Part 5: Feature definitions
Part 5: Feature definitions¶
Before fitting anything, we need to decide which features go into the model and which are categorical.
Create a new cell:
# Feature definitions for the motor GBM
CONTINUOUS_FEATURES = ["driver_age", "vehicle_group", "ncd_years"]
CAT_FEATURES = ["area", "conviction_points"]
FEATURES = CONTINUOUS_FEATURES + CAT_FEATURES
FREQ_TARGET = "claim_count"
EXPOSURE_COL = "exposure"
SEV_TARGET = "incurred"
Run it. There is no output - you are just setting up variable names that the rest of the notebook will use.
Why conviction_points is categorical: The values are 0, 3, 6, and 9. These are penalty point totals. They are not continuous quantities: the step from 0 to 3 points (one minor offence) is qualitatively different from 6 to 9 (approaching disqualification territory). Treating them as a continuous number would impose a linear assumption on the effect. As a categorical, CatBoost learns the effect of each penalty level independently using ordered target statistics.
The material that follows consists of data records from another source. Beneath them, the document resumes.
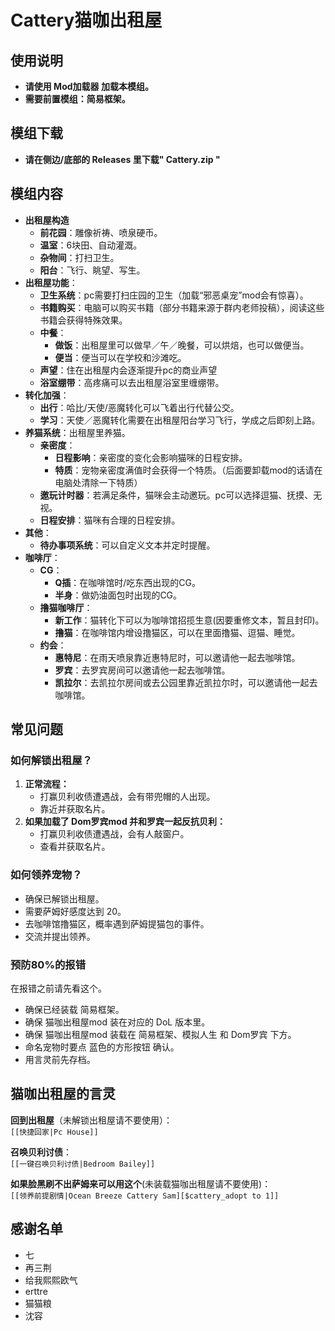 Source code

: # Cattery猫咖出租屋

## 使用说明
- **请使用 Mod加载器 加载本模组。**
- **需要前置模组：简易框架。**

## 模组下载
- **请在侧边/底部的 Releases 里下载" Cattery.zip "**

## 模组内容
- **出租屋构造**
    - **前花园**：雕像祈祷、喷泉硬币。
    - **温室**：6块田、自动灌溉。
    - **杂物间**：打扫卫生。
    - **阳台**：飞行、眺望、写生。
- **出租屋功能**：
    - **卫生系统**：pc需要打扫庄园的卫生（加载“邪恶桌宠”mod会有惊喜）。
    - **书籍购买**：电脑可以购买书籍（部分书籍来源于群内老师投稿），阅读这些书籍会获得特殊效果。
    - **中餐**：
        - **做饭**：出租屋里可以做早／午／晚餐，可以烘焙，也可以做便当。
        - **便当**：便当可以在学校和沙滩吃。
    - **声望**：住在出租屋内会逐渐提升pc的商业声望
    - **浴室绷带**：高疼痛可以去出租屋浴室里缠绷带。
- **转化加强**：
    - **出行**：哈比/天使/恶魔转化可以飞着出行代替公交。
    - **学习**：天使／恶魔转化需要在出租屋阳台学习飞行，学成之后即刻上路。
- **养猫系统**：出租屋里养猫。
    - **亲密度**：
        - **日程影响**：亲密度的变化会影响猫咪的日程安排。
        - **特质**：宠物亲密度满值时会获得一个特质。（后面要卸载mod的话请在电脑处清除一下特质）
    - **邀玩计时器**：若满足条件，猫咪会主动邀玩。pc可以选择逗猫、抚摸、无视。
    - **日程安排**：猫咪有合理的日程安排。
- **其他**：
    - **待办事项系统**：可以自定义文本并定时提醒。
- **咖啡厅**：
    - **CG**：
        - **Q插**：在咖啡馆时/吃东西出现的CG。
        - **半身**：做奶油面包时出现的CG。
    - **撸猫咖啡厅**：
        - **新工作**：猫转化下可以为咖啡馆招揽生意(因要重修文本，暂且封印)。
        - **撸猫**：在咖啡馆内增设撸猫区，可以在里面撸猫、逗猫、睡觉。
    - **约会**：
        - **惠特尼**：在雨天喷泉靠近惠特尼时，可以邀请他一起去咖啡馆。
        - **罗宾**：去罗宾房间可以邀请他一起去咖啡馆。
        - **凯拉尔**：去凯拉尔房间或去公园里靠近凯拉尔时，可以邀请他一起去咖啡馆。

## 常见问题

### 如何解锁出租屋？
1. **正常流程：**
    - 打赢贝利收债遭遇战，会有带兜帽的人出现。
    - 靠近并获取名片。
2. **如果加载了 Dom罗宾mod 并和罗宾一起反抗贝利：**
    - 打赢贝利收债遭遇战，会有人敲窗户。
    - 查看并获取名片。

### 如何领养宠物？
- 确保已解锁出租屋。
- 需要萨姆好感度达到 20。
- 去咖啡馆撸猫区，概率遇到萨姆提猫包的事件。
- 交流并提出领养。

### 预防80%的报错
在报错之前请先看这个。
- 确保已经装载 简易框架。
- 确保 猫咖出租屋mod 装在对应的 DoL 版本里。
- 确保 猫咖出租屋mod 装载在 简易框架、模拟人生 和 Dom罗宾 下方。
- 命名宠物时要点 蓝色的方形按钮 确认。
- 用言灵前先存档。

## 猫咖出租屋的言灵
**回到出租屋**（未解锁出租屋请不要使用）：  
`[[快捷回家|Pc House]]`  

**召唤贝利讨债**：  
`[[一键召唤贝利讨债|Bedroom Bailey]]`  

**如果脸黑刷不出萨姆来可以用这个**(未装载猫咖出租屋请不要使用)：  
`[[领养前提剧情|Ocean Breeze Cattery Sam][$cattery_adopt to 1]]` 

## 感谢名单
- 七
- 再三荆
- 给我熙熙欧气
- erttre
- 猫猫粮
- 沈容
Why vehicle_group is continuous: ABI groups 1-50 have a roughly monotone relationship with risk - higher groups are generally more expensive vehicles. The continuous treatment allows CatBoost to find non-linear effects within that trend, which tree splits handle naturally.
Why driver_age is continuous: Age has a well-known non-linear effect - a peak of risk in the under-25 band and a secondary peak in the over-70 band, with a flat middle. Tree splits on a continuous variable capture this shape without requiring manual bucketing.